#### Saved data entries
*-*-*

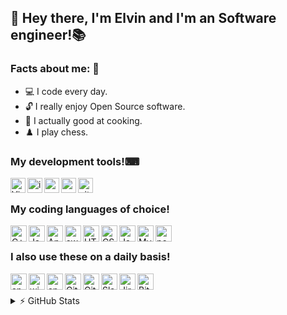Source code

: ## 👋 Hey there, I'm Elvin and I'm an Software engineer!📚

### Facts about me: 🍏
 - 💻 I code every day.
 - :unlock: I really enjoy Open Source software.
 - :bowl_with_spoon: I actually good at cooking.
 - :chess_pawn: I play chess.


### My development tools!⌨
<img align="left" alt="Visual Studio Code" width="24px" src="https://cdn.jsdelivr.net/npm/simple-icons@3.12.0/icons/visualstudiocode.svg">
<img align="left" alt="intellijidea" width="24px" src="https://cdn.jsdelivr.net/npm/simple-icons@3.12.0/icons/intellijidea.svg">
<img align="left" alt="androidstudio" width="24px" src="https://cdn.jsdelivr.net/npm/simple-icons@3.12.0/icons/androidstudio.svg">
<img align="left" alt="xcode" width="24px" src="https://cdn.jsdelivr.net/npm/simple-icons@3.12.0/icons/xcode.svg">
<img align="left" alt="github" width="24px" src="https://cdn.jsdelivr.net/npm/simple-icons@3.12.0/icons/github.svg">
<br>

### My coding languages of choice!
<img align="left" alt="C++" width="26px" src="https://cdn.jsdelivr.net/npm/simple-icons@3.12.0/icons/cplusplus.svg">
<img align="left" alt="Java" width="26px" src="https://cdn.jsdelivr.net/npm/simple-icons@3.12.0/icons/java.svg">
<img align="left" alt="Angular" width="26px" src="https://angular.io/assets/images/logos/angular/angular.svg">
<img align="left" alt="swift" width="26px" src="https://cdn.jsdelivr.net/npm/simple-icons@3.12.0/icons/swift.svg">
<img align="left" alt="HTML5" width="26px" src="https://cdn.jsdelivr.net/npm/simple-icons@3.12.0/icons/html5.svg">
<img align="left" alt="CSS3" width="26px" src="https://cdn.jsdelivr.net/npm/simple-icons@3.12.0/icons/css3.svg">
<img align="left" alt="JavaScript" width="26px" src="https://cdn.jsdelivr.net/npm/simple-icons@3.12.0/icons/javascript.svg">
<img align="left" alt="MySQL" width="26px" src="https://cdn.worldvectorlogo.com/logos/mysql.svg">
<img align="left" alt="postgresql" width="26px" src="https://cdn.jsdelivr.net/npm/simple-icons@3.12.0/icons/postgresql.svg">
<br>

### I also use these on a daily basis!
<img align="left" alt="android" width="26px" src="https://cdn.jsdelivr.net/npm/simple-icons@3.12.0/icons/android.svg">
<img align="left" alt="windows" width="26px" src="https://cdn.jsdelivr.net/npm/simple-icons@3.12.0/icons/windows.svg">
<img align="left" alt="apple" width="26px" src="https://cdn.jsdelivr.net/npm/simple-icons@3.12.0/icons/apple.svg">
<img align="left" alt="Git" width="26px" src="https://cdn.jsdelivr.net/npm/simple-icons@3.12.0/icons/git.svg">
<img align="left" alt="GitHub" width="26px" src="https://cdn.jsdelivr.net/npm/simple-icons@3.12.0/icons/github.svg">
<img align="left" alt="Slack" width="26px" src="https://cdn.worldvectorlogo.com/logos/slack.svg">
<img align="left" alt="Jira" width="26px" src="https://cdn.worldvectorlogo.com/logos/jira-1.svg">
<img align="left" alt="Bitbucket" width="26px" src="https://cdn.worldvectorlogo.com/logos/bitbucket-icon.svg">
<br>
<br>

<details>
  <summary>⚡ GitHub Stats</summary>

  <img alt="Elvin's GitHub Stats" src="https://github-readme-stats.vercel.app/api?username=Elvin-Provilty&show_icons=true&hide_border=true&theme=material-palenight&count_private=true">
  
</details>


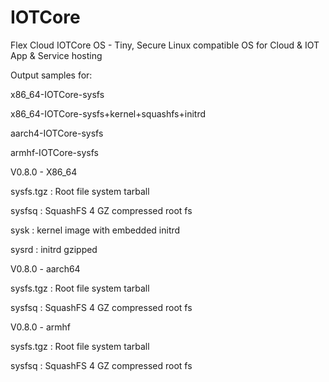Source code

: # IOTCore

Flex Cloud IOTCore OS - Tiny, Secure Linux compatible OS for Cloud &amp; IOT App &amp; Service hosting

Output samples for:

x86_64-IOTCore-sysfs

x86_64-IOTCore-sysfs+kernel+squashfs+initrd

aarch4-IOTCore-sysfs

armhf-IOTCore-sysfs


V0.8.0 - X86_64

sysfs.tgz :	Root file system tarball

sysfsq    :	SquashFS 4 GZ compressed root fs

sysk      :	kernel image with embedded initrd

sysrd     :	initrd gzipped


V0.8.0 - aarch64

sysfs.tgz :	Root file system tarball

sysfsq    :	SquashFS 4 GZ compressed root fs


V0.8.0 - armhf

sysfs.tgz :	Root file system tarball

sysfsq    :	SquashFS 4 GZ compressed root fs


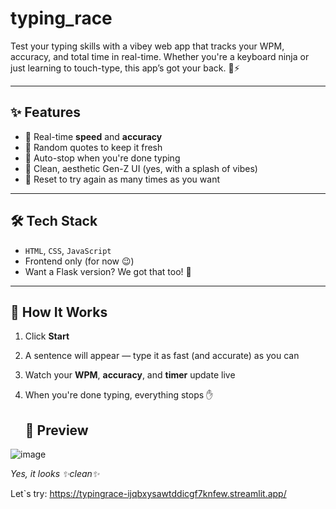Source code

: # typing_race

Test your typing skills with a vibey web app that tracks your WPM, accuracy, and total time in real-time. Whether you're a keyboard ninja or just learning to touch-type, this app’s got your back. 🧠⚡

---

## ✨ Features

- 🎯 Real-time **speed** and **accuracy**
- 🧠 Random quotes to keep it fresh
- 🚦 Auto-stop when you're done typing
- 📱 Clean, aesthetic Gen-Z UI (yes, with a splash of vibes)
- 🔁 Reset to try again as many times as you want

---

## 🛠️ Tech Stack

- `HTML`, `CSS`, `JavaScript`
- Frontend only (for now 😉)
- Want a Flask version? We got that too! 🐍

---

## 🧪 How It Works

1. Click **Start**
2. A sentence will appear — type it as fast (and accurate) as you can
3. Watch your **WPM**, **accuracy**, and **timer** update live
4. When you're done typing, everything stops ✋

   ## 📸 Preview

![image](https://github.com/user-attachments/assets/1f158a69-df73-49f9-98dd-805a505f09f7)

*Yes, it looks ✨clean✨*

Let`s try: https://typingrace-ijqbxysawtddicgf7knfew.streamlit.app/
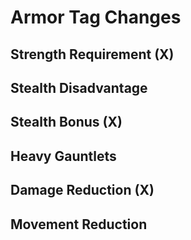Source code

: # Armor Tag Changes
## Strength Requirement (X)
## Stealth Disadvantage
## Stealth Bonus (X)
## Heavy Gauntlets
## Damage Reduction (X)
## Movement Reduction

*-*-*

#### Required action
Set down each of the records precisely, leaving any pictures behind.

#### Output below
Source code

: ## 👋 Hey there, I'm Elvin and I'm an Software engineer!📚

### Facts about me: 🍏
 - 💻 I code every day.
 - :unlock: I really enjoy Open Source software.
 - :bowl_with_spoon: I actually good at cooking.
 - :chess_pawn: I play chess.


### My development tools!⌨
<img align="left" alt="Visual Studio Code" width="24px" src="https://cdn.jsdelivr.net/npm/simple-icons@3.12.0/icons/visualstudiocode.svg">
<img align="left" alt="intellijidea" width="24px" src="https://cdn.jsdelivr.net/npm/simple-icons@3.12.0/icons/intellijidea.svg">
<img align="left" alt="androidstudio" width="24px" src="https://cdn.jsdelivr.net/npm/simple-icons@3.12.0/icons/androidstudio.svg">
<img align="left" alt="xcode" width="24px" src="https://cdn.jsdelivr.net/npm/simple-icons@3.12.0/icons/xcode.svg">
<img align="left" alt="github" width="24px" src="https://cdn.jsdelivr.net/npm/simple-icons@3.12.0/icons/github.svg">
<br>

### My coding languages of choice!
<img align="left" alt="C++" width="26px" src="https://cdn.jsdelivr.net/npm/simple-icons@3.12.0/icons/cplusplus.svg">
<img align="left" alt="Java" width="26px" src="https://cdn.jsdelivr.net/npm/simple-icons@3.12.0/icons/java.svg">
<img align="left" alt="Angular" width="26px" src="https://angular.io/assets/images/logos/angular/angular.svg">
<img align="left" alt="swift" width="26px" src="https://cdn.jsdelivr.net/npm/simple-icons@3.12.0/icons/swift.svg">
<img align="left" alt="HTML5" width="26px" src="https://cdn.jsdelivr.net/npm/simple-icons@3.12.0/icons/html5.svg">
<img align="left" alt="CSS3" width="26px" src="https://cdn.jsdelivr.net/npm/simple-icons@3.12.0/icons/css3.svg">
<img align="left" alt="JavaScript" width="26px" src="https://cdn.jsdelivr.net/npm/simple-icons@3.12.0/icons/javascript.svg">
<img align="left" alt="MySQL" width="26px" src="https://cdn.worldvectorlogo.com/logos/mysql.svg">
<img align="left" alt="postgresql" width="26px" src="https://cdn.jsdelivr.net/npm/simple-icons@3.12.0/icons/postgresql.svg">
<br>

### I also use these on a daily basis!
<img align="left" alt="android" width="26px" src="https://cdn.jsdelivr.net/npm/simple-icons@3.12.0/icons/android.svg">
<img align="left" alt="windows" width="26px" src="https://cdn.jsdelivr.net/npm/simple-icons@3.12.0/icons/windows.svg">
<img align="left" alt="apple" width="26px" src="https://cdn.jsdelivr.net/npm/simple-icons@3.12.0/icons/apple.svg">
<img align="left" alt="Git" width="26px" src="https://cdn.jsdelivr.net/npm/simple-icons@3.12.0/icons/git.svg">
<img align="left" alt="GitHub" width="26px" src="https://cdn.jsdelivr.net/npm/simple-icons@3.12.0/icons/github.svg">
<img align="left" alt="Slack" width="26px" src="https://cdn.worldvectorlogo.com/logos/slack.svg">
<img align="left" alt="Jira" width="26px" src="https://cdn.worldvectorlogo.com/logos/jira-1.svg">
<img align="left" alt="Bitbucket" width="26px" src="https://cdn.worldvectorlogo.com/logos/bitbucket-icon.svg">
<br>
<br>

<details>
  <summary>⚡ GitHub Stats</summary>

  <img alt="Elvin's GitHub Stats" src="https://github-readme-stats.vercel.app/api?username=Elvin-Provilty&show_icons=true&hide_border=true&theme=material-palenight&count_private=true">
  
</details>


Source code

: # IOTCore

Flex Cloud IOTCore OS - Tiny, Secure Linux compatible OS for Cloud &amp; IOT App &amp; Service hosting

Output samples for:

x86_64-IOTCore-sysfs

x86_64-IOTCore-sysfs+kernel+squashfs+initrd

aarch4-IOTCore-sysfs

armhf-IOTCore-sysfs


V0.8.0 - X86_64

sysfs.tgz :	Root file system tarball

sysfsq    :	SquashFS 4 GZ compressed root fs

sysk      :	kernel image with embedded initrd

sysrd     :	initrd gzipped


V0.8.0 - aarch64

sysfs.tgz :	Root file system tarball

sysfsq    :	SquashFS 4 GZ compressed root fs


V0.8.0 - armhf

sysfs.tgz :	Root file system tarball

sysfsq    :	SquashFS 4 GZ compressed root fs


Source code

: # typing_race

Test your typing skills with a vibey web app that tracks your WPM, accuracy, and total time in real-time. Whether you're a keyboard ninja or just learning to touch-type, this app’s got your back. 🧠⚡

---

## ✨ Features

- 🎯 Real-time **speed** and **accuracy**
- 🧠 Random quotes to keep it fresh
- 🚦 Auto-stop when you're done typing
- 📱 Clean, aesthetic Gen-Z UI (yes, with a splash of vibes)
- 🔁 Reset to try again as many times as you want

---

## 🛠️ Tech Stack

- `HTML`, `CSS`, `JavaScript`
- Frontend only (for now 😉)
- Want a Flask version? We got that too! 🐍

---

## 🧪 How It Works

1. Click **Start**
2. A sentence will appear — type it as fast (and accurate) as you can
3. Watch your **WPM**, **accuracy**, and **timer** update live
4. When you're done typing, everything stops ✋

   ## 📸 Preview

![image](https://github.com/user-attachments/assets/1f158a69-df73-49f9-98dd-805a505f09f7)

*Yes, it looks ✨clean✨*

Let`s try: https://typingrace-ijqbxysawtddicgf7knfew.streamlit.app/
Source code

: # Armor Tag Changes
## Strength Requirement (X)
## Stealth Disadvantage
## Stealth Bonus (X)
## Heavy Gauntlets
## Damage Reduction (X)
## Movement Reduction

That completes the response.